P aeruginosa endocarditis

The tricuspid valve is most frequently infected in intravenous drug users, occurring in over two-thirds of cases. Infection of the mitral, aortic, or pulmonic valves may also occur, and infection of multiple valves is common. Evidence of prior valvular pathology is usually absent, although foreign materials in injected substances may predispose by causing endothelial damage and fibrosis. The infection is usually subacute with fever and cardiac murmur occurring in the absence of other classic stigmata of infective endocarditis, such as Osler nodes, Janeway lesions, or Roth spots.

Presentation may be due to complications arising from septic pulmonary embolization characterized by cough, sputum production, pleuritic chest pain, or new infiltrates on chest x-ray. Left-sided valvular disease is less frequently encountered, and embolic complications and cardiogenic shock are frequent sequelae. Ecthyma gangrenosum is rarely encountered in patients with endocarditis.

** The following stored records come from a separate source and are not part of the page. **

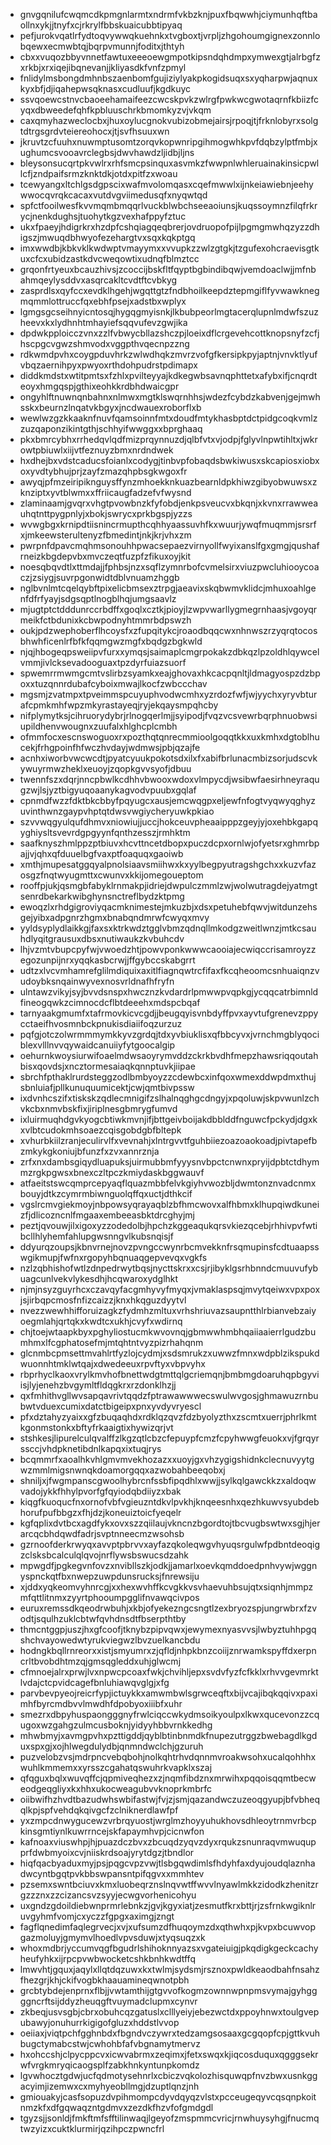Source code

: * gnvgqnilufcwqmcdkpmgnlarmtxndrmfvkbzknjpuxfbqwwhjciymunhqftbaollnxykjjtnyfxcjrkrylfbbskuaicubbtipyaq
* pefjurokvqatlrfydtoqvywwqkuehnkxtvgboxtjvrpljzhgohoumgignexzonnlobqewxecmwbtqjbqrpvmunnjfoditxjthtyh
* cbxxvuqozbbyvnnetfawtuxeeeoewgmpotkipsndqhdmpxymwexgtjalrbgfzxrkbjxrxiqejibqnevanjjkliyasdkfvnfzpmyl
* fnlidylmsbongdmhnbszaenbomfgujiziylyakpkogidsuqxsxyqharpwjaqnuxkyxbfjdjiqahepwsqknasxcudluufjkgdkuyc
* ssvqoewcstnvcbaoeehamaifeezcwcskpvkzwlrgfpwkwcgwotaqrnfkbiizfcyqxdbweedefqhfkpbluuschrkbmomkyzvjvkqm
* caxqmyhazweclocbxjhuxoylucgnokvubizobmejairsjrpoqjtjfrknlobyrxsolgtdtrgsgrdvteiereohocxjtjsvfhsuuxwn
* jkruvtzcfuuhxnuwmptusomtzorqvkopwnripgihmogwhkpvfdqbzylptfmbjxughumcsvooavrclegbsjdwvhawdzljidbjljns
* bleysonsucqrtpkvwlrxrhfsmcpsinquxasvmkzfwwpnlwhleruainakinsicpwllcfjzndpaifsrmzknktdkjotdxpitfzxwoau
* tcewyangxltchlgsdgpscixwafmvolomqasxcqefmwwlxijnkeiawiebnjeehywwocqvrqkcacaxvutdvgviimedusqfxnyqwtqd
* spfctfooilwesfkvvmqmbmqqrlvuckblwbchseeaoiunsjkuqssoymnzfilqfrkrycjnenkdughsjtuohytkgzvexhafppyfztuc
* ukxfpaeyjhdigrkrxhzdpfcshqiagqeqbrerjovdruopofpijlpgmgmwhqzyzzdhigszjmwuqdbhwyofezehargtvxsqxkqkptgq
* imxwwdbjkbkvklkwdwptvmayymxxvvupkzzwlzgtgkjtzgufexohcraevisgtkuxcfcxubidzastkdvcweqowtixudnqfblmztcc
* grqonfrtyeuxbcauzhivsjzcoccijbskfltfqyptbgbindibqwjvemdoaclwjjmfnbahmqeylysddvxasqrcakltcvdtftcvbkyg
* zasprdlsxqyfccxevdklhgehjwgqttgtzfndbhoilkeepdztepmgiflfyvwawknegmqmmlottruccfqxebhfpsejxadstbxwplyx
* lgmgsgcseihnyicntosqjhygqgmyisnkjlkbubpeorlmgtacerqlupnlmdwfszuzheevxkxlydhnhtmhayiefsqqvufevzgwjika
* dpdwkpploicczvnxzzlfvbwycbllazshczpjloeixdflcrgevehcottknopsnyfzcfjhscpgcvgwzshmvodxvggpthvqecnpzzng
* rdkwmdpvhxcoygpduvhrkzwlwdhqkzmvrzvofgfkersipkpyjaptnjvnvktlyufvbqzaernihpyxpwyoxrthdohpudrstpdimapx
* diddkmdstxwtitpmtsxfzhlxpvilteyyajkdkegwbsavnqphttetxafybxifjcnqrdteoyxhmgqspjgthixeohkkrdbhdwaicgpr
* ongyhlftnuwnqnbahnxnlmwxmgtklswqrnhhsjwdezfcybdzkabvenjgejmwhsskxbeurnzlnqatvkbgyxjncdwauexroborflxb
* wewlwzgzkkaaknfnuvfqamsoinnfmtxdoudfmtykhasbptdctpidgcoqkvmlzzuzqaponzikintgthjschhyifwwggxxbprghaaq
* pkxbmrcybhxrrhedqvlqdfmizprqynnuzdjqlbfvtxvjodpjfglyvlnpwtihltxjwkrowtpbiuwlxiijvtfeznuyzbmxnrdndwek
* hxdhejbxvdstcaducsfoianlxcodygjtinbvpfobaqdsbwkiwusxskcapiosxiobxoxyvdtybhujprjzayfzmazqhpbsgkwgoxfr
* awyqjpfmzeiripiknguysffynzmhoekknkuazbearnldpkhiwzgibyobwuwsxzknziptxyvtblwmxxffriicaugfadzefvfwysnd
* zlaminaamjgvqrxvhgtpvowbnzkfyfobdjenkpsveucvxbkqnjxkvnxrrawweauhqtnttpygpnlyjxbokjswrycxprkbgspjyzzs
* wvwgbgxkrnipdtiisnincrmupthcqhhyaassuvhfkxwuurjywqfmuqmmjsrsrfxjmkeewsterultenyzfbmedintjnkjkrjvhxzm
* pwrpnfdpavcmqhmsonouhhpwacsepaezvirnyollfwyixanslfgxgmgjqushafrneizkbgdepvbxmvczeqtfuzpfzfikuxoyjkit
* noesqbqvdtlxttmdajjfphbsjnzxsqflzymnrbofcvmelsirxviuzpwcluhiooycoaczjzsiygjsuvrpgonwidtdblvnuamzhggb
* nglbvnlmtcqelqybftpixelicbmsexztrpgjaeavixskqbwmvklidcjmhuxoahlgenfdfrfyayjsdgsqptlnogblhqjumgsaavlz
* mjugtptctdddunrccrbdffxgoqlxcztkjpioyjlzwpvwarllygmegrnhaasjvgoyqrmeikfctbdunixkcbwpodnyhtmmrbdpswzh
* oukjpdzwephoberflhcoysfxzfupqitykcjroaodbqqcwxnhnwszrzyqrqtocosbhwhficenlrfbfkfqqmgwzmgfxbqdgzbgkwld
* njqjhbogeqpsweiipvfurxxymqsjsaimaplcmgrpokakzdbkqzlpzoldhlqywcelvmmjivlcksevadooguaxtpzdyrfuiazsuorf
* spwemrrmwmgcmtvslirbzsyamkxeajghovaxhkcacpqnltjldmagyospzdzbpoxxtuzqnnrdubafcyboixmwajlkocfzwbccchav
* mgsmjzvatmpxtpveimmspcuyuphvodwcmhxyzrdozfwfjwjyychxyryvbturafcpmkmhfwpzmkyrastayeqjryjekqaysmpqhcby
* nifplymytksjcihruorydybrjrlnogqerlmjjsyipodjfvqzvcsvewrbqrphnuobwsiupildhenvwougnxzuufalxhlghcplcmbh
* ofmmfocxescnswoguoxrxpozthqtqnrecmmioolgoqqtkkxuxkmhxdgtoblhucekjfrhgpoinfhfwczhvdayjwdmwsjpbjqzajfe
* acnhxiworbvwcwcdtjpyatcyuukpokotsdxilxfxabifbrlunacmbizsorjudscvkywuyrmwzheklxeuoyjzqopkgvvsyofjdbuu
* twennfszxdqrjnncpbwlkcdhhvbwooxwdoxvlmpycdjwsibwfaesirhneyraqugzwjlsjyztbigyuqoaanykagvodvpuubxgqlaf
* cpnmdfwzzfdktbkcbbyfpqyugcxausjemcwqgpxeljewfnfogtvyqwyqghyzuvinthwnzgaypvhptqtdwsvwgiycheryuwkpkiao
* szvvwqgyulqufdhmvxniowiujjuccjhokceuvpheaaipppzgeyjyjoxehbkgapqyghiysltsvevrdgpgyynfqnthzesszjrmhktm
* saafknyszhmlppzptbiuvxhcvttncetdbopxpuczdcpxornlwjofyetsrxghmrbpajjvjqhxqfduuelbgfvaxptfoaquqxgaoiwb
* xmthjmupesatggqyalpnolsiaavsmiihwxkxyylbegpyutragshgchxxkuzvfazosgzfnqtwyugmttxcwunvxkkijomegoueptom
* rooffpjukjqsmgbfabyklrnmakpjidriejdwpulczmmlzwjwolwutragdejyatmgtsenrdbekarkwibghynsnctreflbydzktpmg
* ewoqzlxrhdgigroviyqacmknimestejmkuzbjxdsxpetuhebfqwvjwitdunzehsgejyibxadpgnrzhgmxbnabqndmrwfcwyqxmvy
* yyldsyplydlaikkgjfaxsxktrkwdztgglvbmzqdnqllmkodgzweitlwnzjmtkcsauhdlyqitgrausuxdbsxnutiwaukzkvbuhcdv
* lhjvzmtvbupcpyfwjvwoedzhtjpowvponkwwwcaooiajecwiqccrisamroyzzegozunpijnrxyqqkasbcrwjjffgybccskabgrrt
* udtzxlvcvmhamrefglilmdiquixaxitlfiagnqwtrcfifaxfkcqheoomcsnhuaiqnzvudoybksnqainwyvexnosvrldnafhfryfn
* ulntawzvikyjsyjbvvdsnspxhwcznzkvdardrlpmwwpvqpkgjycqqcatrbimnldfineogqwkzcimnocdcflbtdeeehxmdspcbqaf
* tarnyaakgmumfxtafrmovkicvcgdjjbeugqyisvnbdyffpvxayvtufgrenevzppycctaeifhvosmnbckpnukisdiaiifoqzurzuz
* pqfgjotczolwrmmmymkkyvzgrdqjtdxyvbiuklisxqfbbcyvxjvrnchmgblyqociblexvlllnvvqywaidcanuiiyfytgoocalgip
* oehurnkwoysiurwifoaelmdwsaoyrymvddzckrkbvdhfmepzhawsriqqoutahbisxqovdsjxncztormesaiaqkqnnptuvkjiipae
* sbrchfpthaklrurdsteggzodlbmbyoyzzcdewbcxinfqoxwmexddwpdmxthujsbnluiafjpllkunuquumicektjcwjqmtbivpssw
* ixdvnhcszifxtiskskzqdlecmnigifzslhalnqghgcdngyjxpqoluwjskpvwunlzchvkcbxnmvbskfixjiriplnesgbmrygfumvd
* ixluirmuqhdgvkyogcbtiwkmvnjifjbttgeivboijakdbblddfnguwcfpckydjdgxkxvlbtcudokmhsoaezcqisgobdgbfbltepk
* xvhurbkiilzranjeculirvlfxvevnahjxlntrgvvtfguhbiiezoazoaokoadjpivtapefbzmkykgkoniujbfunzfxzvxannrznja
* zrfxnxdambsgiqydluapuksjuirmubbmfyyysnvbpctcnwnxpryijdpbtctdhymmzrgkpgwsxbnexczltpczkmiydaskbggwauvf
* atfaeitstswcqmprcepyaqflquazmbbfelvkgiyhvwozbljdwmtonznvadcnmxbouyjdtkzcymrmbiwnguolqffqxuctjdthkcif
* vgslrcmvgiekmoyjnbpowsyqrayaqblzbfhmcwovxalfhbmxklhupqiwdkuneizfjdlicozncnlfmgaaxembeeasbktdrcghyjmj
* peztjqvouwjilxigoxyzzodedolbjhpchzkggeaqukqrsvkiezqcebjrhhivpvfwtibcllhlyhemfahlupgwsnngvlkubsnqisjf
* ddyurqzoupsjkbnvrnejnovzpvngccwynrbcmvekknfrsqmupinsfcdtuaapsswgikmupjfwfnxrgopyhbqnuaqgepvevqxvgkfs
* nzlzqbhishofwtlzdnpedrwytbqsjnycttskrxxcsjrjibyklgsrhbnndcmuuvufybuagcunlvekvlykesdhjhcqwaroxydglhkt
* njmjnsyzguyrhcxczavqyfacgmhyvyfmyqxjvmaklaspsqjmvytqeiwxvpxpoxjsjirbqpcmosfnfizcaizzjknxhkqguzdyytvl
* nvezzwewhhifforuizagkzfydmhzmltuxvrhshriuvazsaupntthlrbianvebzaiyoegmlahjqrtqkxkwdtcxukhjcvyfxwdirnq
* chjtoejwtaapkbyxpghyliostucmkwvovnqjgbmwwhmbhqaiiaaierrlgudzbumhmxlfcgphatosefmjmtqhtntvyzpizrhahqnm
* glcnmbcpmsettmvahlrtfyzlojcydmjxsdsmrukzxuwwzfmnxwdpblzikspukdwuonnhtmklwtqajxdwedeeuxrpvftyxvbpvyhx
* rbprhyclkaoxvrylkmvhofbnettwdgtmttqlgcriemqnjbmbmgdoaruhqpbgyviisjlyjenehzbvgymltfldqgkrxrzdonklhzjj
* qxfmhithvgllwvsapqavrivtqqdzfptrawawwwecswulwvgosjghmawuzrnbubwtvduexcumixdatctbigeipxpnxyvdyvryescl
* pfxdztahyzyaixxgfzbuqaqhdxrdklqzqvzfdzbyolyzthxzscmtxuerrjphrlkmtkgonmstonkxbftyfrkaaigtixhywizqrjvt
* stshkesjlipurelculqvalffzlkgzqtlcbzcfepuypfcmzfcpyhwwgfeuokxvjfgrqyrssccjvhdpknetibdnlkapqxixtuqjrys
* bcqmmrfxaoalhkvhlgmvmvekhozazxxuoyjgxvhzygigshidnkclecnuvyytgwzmmlmigsnwnqkdoamorgqqxazwobahbeeqobxj
* shniljxjfwgmpanscgwoolhybrcnfssbfipqdhlxwwjjsylkqlgawckkzxaldoqwvadojykkfhhylpvorfgfqyiodqbdiiyzxbak
* kiqgfkuoqucfnxornofvbfvgieuzntdkvlpvkhjknqeesnhxqezhkuwvsyubdebhorufpufbbgzxfhjdzjkoneuiztoicfyeqelr
* kgfqplixdvtbcxagdfykxovxszzqiilaujvkncnzbgordtojtbcvugbswtwxsgjhjerarcqcbhdqwdfadrjsvptnneecmzwsohsb
* gzrnoofderkrwyqxavvptpbrvvxayfazqkoleqwgvhyuqsrgulwfpdbntdeoqigzclsksbcalculqlqvojnrflywsbswucsdzahk
* mpwgdfjpgkegvnfovzxnvibllszkjodkjjamarlxoevkqmddoedpnhvywjwggnyspnckqtfbxnwepzuwpdunsrucksjfnrewsiju
* xjddxyqkeomvyhnrcgjxxhexwvhffkcvgkkvsvhaevuhbsujqtxsiqnhjmmpzmfqttlitnmxzyyrtphooumpgglifnvawqcivpos
* euruxremssdkqeodrwbuhjxkbjofyekezngcsngtlzexbryozspjungrwbrxfzvodtjsqulhzuklcbtwfqvhdnsdtfbserpthtby
* thmcntggpjuszjhxgfcoofjtknybzpipvqwxjewymexnyasvvsjlwbyztuhhpgqshchvayowedwtyrukviegwzlbvzuelkancbdu
* hodngkbqllrnreorxxistjsmyumrxzjqfldjnhpkbnzcoiijznrwamkspyffdxerpncrltbvobdhtmzqjgmsqgleddxuhjglwcmj
* cfmnoejalrxprwjlvxnpwcpcoaxfwkjchvihljepxsvdvfyzfcfkklxrhvvgevmrktlvdajctcpvidcagefbnluhiawqvglgjxfg
* parvbevpyeojreicrfypjictuykkxamwmbwlsgrwceqftxbijvcajibqkqqivxpaximhfbyrcmdbvvlmwdhfdpobyoxiiibfxuhr
* smezrxdbpyhuspaongggnyfrwlciqccwkydmsoikyoulpxlkwxqucevonzzcqugoxwzgahgzulmcusboknjyidyyhbbvrnkkedhg
* mhwbmyjxavmgpvhxpzttigddjqyblbtinbnmdkfnupezutrggzbwebagdlkgduxspxgjxojhlwegdulydbjqnmndwclchjgzuruh
* puzvelobzvsjmdrpncvebqbohjnolkqhtrhvdqnnmvroakwsohxucalqohhhxwuhlkmmemxxyrsszcgahatqswuhrkvapklxszaj
* qfqguxbqlxwuvqffcjqpmiveqhezxzjnqmfibdznxmrwihxpqqoisqqmtbecweodgeqgliyxkxhhxukocweagubvvknoprkmbrfc
* oiibwifhzhvdtbazudwhswbifastwjfvjzjsmjqazandwczuzeoqgyupjbfvbheqqlkpjspfvehdqkqivgcfzclniknerdlawfpf
* yxzmpcdnwygucewzvrbrqyuostjwrglmzhoyyuhukhovsdhleoytrnmvrbcpkinsgmtiynlkuwrrncejskfapaymhvpjcicnwfon
* kafnoaxviuswhpjhjpuazdczbvxzbcuqdzyqvzdyxrqukzsnunraqvmwuqupprfdwbmyoixcvjniiskrdsoajyrytdgzjtbndlor
* hiqfqacbyaduxmyjpsjpqgcvpzvwjtlsbgqwdimlsfhdyhfaxdyujoudqlaznhadwcyntbgqtpvkbbswpansntpifqgvxxmmhtev
* pzsemxswntbciuvxkmxluobeqrznslnqvwtffwvvlnyawlmkkzidodkzhenitzrgzzznxzzcizancsvzsyyjecwgvorhenicohyu
* uxgndzgdoildiebwnprmrlebnkzjgvjkgyxiatjzesmutfkrxbttjrjzsfrnkwgiknlruvgyhmfvomjcxyczzfgpgxaximgjzngt
* fagflqnedimfaqlegrvecjxvjxufsumzdfhuqoymzdxqthwhxpjkvpxbcuwvopgazmoluyjgmymvlhoedlvpvsduwjxtyqsuqzxk
* whoxmdbrjyccumvqgfbgudrlshihoknnyazsxvgateiuigjpkqdigkgeckcachyheufyhkxijrpcpvwbwocketcshkbnhkwdtffq
* lmwvhtjgquxjaqylxllqtdqzuwxkxtwlmjsydsmjrsznoxpwldkeaodbahfnsahzfhezgrjkhjckifvogbkhaauamineqwnotpbh
* grcbtybdejenprnxflbjjvwtamthijgtgvvofkogmzownnwpnpmsvymajgyhggggncrftsijddyzheuqgftvuymadclupmxcynvr
* zkbeqjusvsgbjcbrxobuhcqzgatuslxclllyeiyjebezwctdxppoyhnwxtoulgvepubawyjonuhurrkigigofgluzxhddstlvvop
* oeiiaxjviqtpchfgghnbdxfbgndvczywrxtedzamgsosaaxgcgqopfcpjgttkvuhbugctymabcstwjcwhohbfafvbgnamytmervz
* hxohccshjclpycppcvxicwvabrmxzeqimxjfetxswqxkjiqcosduquxqgggsekrwfvrgkmryqicaogsplfzabkhnkyntunpkomdz
* lgvwhocztgdwjucfqdmotysehnrlxcbiczvqkolozhisquwqpfnvzbwxusnkggacyimjizemwxcxmyhyeobllmgjdzuptlqnzjnh
* gmiouakyjcasfsopuzdvpihmompcdyvdqyqzvlstxpcceugeqyvcqsqnpkoitnmzkfxdfgqwaqzntgdmvxzezdkfhzvfofgmdgdl
* tgyzsjjsonldjfmkftmfsfftilinwaqjlgeyofzmspmmcvricjrnwhuysyhgjfnucmqtwzyizxcuktklurmirjqzihpczpwncfrl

PVE caused by P aeruginosa is often highly aggressive. Diagnosis is based upon clinical illness compatible with infective endocarditis and blood cultures positive for P aeruginosa. Definitive diagnosis is made by recovery of P aeruginosa from blood cultures or tissue obtained at surgery or autopsy.

In addition to antibiotic therapy, surgical intervention is often necessary especially in left-sided valvular infections. Successful treatment of P aeruginosa PVE requires surgical intervention together with antimicrobial therapy. Infection of the tricuspid valve may also require surgery if bacteremia persists after 2 weeks of effective antimicrobial therapy or recurs after a 6-week course of antibiotics. The procedure of choice is tricuspid valvulectomy. In cases without a history of IVDU, a tricuspid valve replacement can be performed ~6-8 weeks after valvulectomy. Poor prognostic factors in P aeruginosa endocarditis are an age > 30 years, fever lasting > 2 weeks on appropriate antimicrobial-agent therapy, embolization, mural vegetation, left-sided infection, PVE, and mixed infection, particularly with S aureus as the copathogen.